BERLINO Succede spesso, ai grandi festival internazionali. Ci sono i film che escono dal buio e sfondano all’improvviso le porte dell’anonimato sorprendendo pubblico e operatori per la potenza del linguaggio e del messaggio come, quest’anno, è il caso dell’iraniano Nader and Simin, A Separation -, e film su cui i riflettori sono puntati ben prima che siano stati visti, e poi a volte scoppiano come bolle di sapone. Lipstikka di Jonathan Sagall fa parte della seconda categoria. Alla Berlinale era atteso con curiosità in quanto primo film israeliano (in un concorso che, appunto, mette in campo anche un titolo iraniano) e perché in patria era stato preceduto da infuocate polemiche, nate dal fatto che nel materiale promozionale della pellicola si parlava di un paragone tra l’occupazione israeliana dei territori e l’Olocausto. In realtà in Lipstikka – coproduzione anglo-israeliana – non c’è nulla di tutto ciò (il regista lo ha smentito subito e la persona dello staff che aveva scritto il testo è stata licenziata), ma è bastato che se ne parlasse per portare il caso di fronte a una commissione parlamentare. E per avere un regista comprensibilmente sulla difensiva in conferenza stampa: “Mi sono espresso chiaramente. Quella storia è finita. Non ci sono più problemi. Il mondo ha problemi ben più gravi, vorrei che ora lo spettatore si interessasse al contenuto del film”.
Cioè all’intricato rapporto tra Lara e Inam (Clara Khoury e Nataly Attiya), due ragazze palestinesi legate, nell’adolescenza, da una profonda amicizia con risvolti sessuali. Lipstikka mostra la loro vita adulta a Londra, dove ormai hanno assunto quasi una nuova identità e dove si incontrano, a distanza di anni, facendo riaffiorare i ricordi di un passato tormentato. Soprattutto quelli del giorno in cui decisero di ignorare il coprifuoco imposto dall’esercito israeliano per andare al cinema, e furono fermate da due militari. Ciò che accadde quella sera, però, resta un confuso e ambiguo segno nella memoria. Ci fu uno stupro, o no? “Non so come commentare – dice il regista – Le cose, nella vita reale, sono sempre ambigue, mai chiare fino in fondo. Sì, è uno stupro, ma è bene che ci sia ambiguità su questo. Se questo dubbio vi sconcerta, meglio”. In realtà, nel film, questa scena cruciale viene presentata due volte in due modi diversi, come sottolinea la protagonista del film Nataly Attiya: “Si vede due volte la stessa situazione: in una avviene uno stupro, in un’altra è Inam a giocare sessualmente con il soldato. Non c’è una sola verità assoluta. E’ proprio ciò che il film vuole dire: come nella vita, tutto dipende dal modo in cui vedi le cose. Lipstikka è la storia intima di due amiche che vedono la vita in modi diversi”.

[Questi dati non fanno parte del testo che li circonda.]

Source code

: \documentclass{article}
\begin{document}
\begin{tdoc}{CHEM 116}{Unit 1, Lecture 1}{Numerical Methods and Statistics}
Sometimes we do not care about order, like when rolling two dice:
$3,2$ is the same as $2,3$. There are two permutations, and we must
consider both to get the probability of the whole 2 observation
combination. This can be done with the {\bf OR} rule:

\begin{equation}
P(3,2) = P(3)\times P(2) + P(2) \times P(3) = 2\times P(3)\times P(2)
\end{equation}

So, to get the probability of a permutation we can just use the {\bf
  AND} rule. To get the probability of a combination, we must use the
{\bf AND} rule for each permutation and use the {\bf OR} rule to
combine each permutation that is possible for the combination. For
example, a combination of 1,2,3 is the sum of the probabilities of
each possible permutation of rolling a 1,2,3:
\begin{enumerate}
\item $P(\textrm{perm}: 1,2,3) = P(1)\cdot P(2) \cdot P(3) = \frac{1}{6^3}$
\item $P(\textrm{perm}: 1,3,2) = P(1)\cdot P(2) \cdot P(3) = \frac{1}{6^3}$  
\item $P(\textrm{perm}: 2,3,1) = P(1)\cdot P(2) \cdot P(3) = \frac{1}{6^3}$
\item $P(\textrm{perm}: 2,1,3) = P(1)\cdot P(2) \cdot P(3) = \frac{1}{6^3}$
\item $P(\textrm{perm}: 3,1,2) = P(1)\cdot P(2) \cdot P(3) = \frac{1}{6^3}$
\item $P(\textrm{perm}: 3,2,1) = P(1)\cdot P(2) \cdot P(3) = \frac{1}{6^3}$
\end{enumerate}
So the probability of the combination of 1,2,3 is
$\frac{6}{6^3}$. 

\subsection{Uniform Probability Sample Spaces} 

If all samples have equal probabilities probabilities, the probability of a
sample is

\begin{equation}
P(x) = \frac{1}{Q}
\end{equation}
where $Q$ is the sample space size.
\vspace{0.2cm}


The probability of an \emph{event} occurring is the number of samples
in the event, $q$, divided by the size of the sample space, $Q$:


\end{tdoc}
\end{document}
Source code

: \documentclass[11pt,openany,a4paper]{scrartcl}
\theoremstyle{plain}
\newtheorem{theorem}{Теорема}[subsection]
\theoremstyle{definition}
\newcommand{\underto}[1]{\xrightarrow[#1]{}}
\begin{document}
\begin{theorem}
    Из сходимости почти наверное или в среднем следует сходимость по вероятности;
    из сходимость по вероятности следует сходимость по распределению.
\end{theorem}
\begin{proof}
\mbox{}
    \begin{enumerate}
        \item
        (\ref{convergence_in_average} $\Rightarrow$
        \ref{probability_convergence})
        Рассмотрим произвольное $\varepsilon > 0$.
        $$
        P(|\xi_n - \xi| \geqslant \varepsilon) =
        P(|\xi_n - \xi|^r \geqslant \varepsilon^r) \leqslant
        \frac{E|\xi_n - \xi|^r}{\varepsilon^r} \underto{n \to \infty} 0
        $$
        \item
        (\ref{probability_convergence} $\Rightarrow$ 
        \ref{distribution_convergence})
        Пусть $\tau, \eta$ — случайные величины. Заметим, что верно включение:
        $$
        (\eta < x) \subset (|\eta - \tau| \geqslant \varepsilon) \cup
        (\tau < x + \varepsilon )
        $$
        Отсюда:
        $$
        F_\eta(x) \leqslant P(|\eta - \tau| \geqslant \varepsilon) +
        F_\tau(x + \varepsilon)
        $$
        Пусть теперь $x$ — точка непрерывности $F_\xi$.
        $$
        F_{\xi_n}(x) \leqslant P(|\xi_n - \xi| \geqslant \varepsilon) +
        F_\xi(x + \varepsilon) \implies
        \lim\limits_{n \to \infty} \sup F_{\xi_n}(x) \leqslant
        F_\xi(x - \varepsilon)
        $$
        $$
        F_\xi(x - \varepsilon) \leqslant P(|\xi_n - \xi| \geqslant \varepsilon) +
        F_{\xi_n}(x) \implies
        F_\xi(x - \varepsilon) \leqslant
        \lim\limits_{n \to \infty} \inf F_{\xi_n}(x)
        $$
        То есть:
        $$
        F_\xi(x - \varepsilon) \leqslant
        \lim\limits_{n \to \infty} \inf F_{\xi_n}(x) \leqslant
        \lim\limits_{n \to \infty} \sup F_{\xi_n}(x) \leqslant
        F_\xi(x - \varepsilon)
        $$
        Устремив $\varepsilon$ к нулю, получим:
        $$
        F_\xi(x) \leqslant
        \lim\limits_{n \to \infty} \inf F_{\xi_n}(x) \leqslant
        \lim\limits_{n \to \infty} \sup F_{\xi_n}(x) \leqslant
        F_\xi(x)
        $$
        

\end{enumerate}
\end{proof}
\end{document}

Opera seconda da regista dopo Urban Feel, Lipstikka è il frutto di ben 52 versioni di sceneggiatura e, secondo Sagall, è “una storia su degli esseri umani. Ogni sottotesto ‘politico’ – spiega – è apparente e non c’è bisogno di offrire un’interpretazione, sarà il pubblico a interpretare la storia come vuole”. D’altronde penso che qualsiasi cosa diventi ‘politica’ nel momento in cui metti più di una persona in un determinato spazio”. E’ facile, però, vedere nel film un significato metaforico, in qualche modo confermato anche dall’attrice Clara Khoury: “E’ una storia simbolica che rappresenta le donne di ogni paese oppresso. Sulle donne palestinesi ci sono tante cose da dire, le due protagoniste del film hanno una storia specifica, un ambiente familiare non facile, hanno a che fare con l’occupazione…”.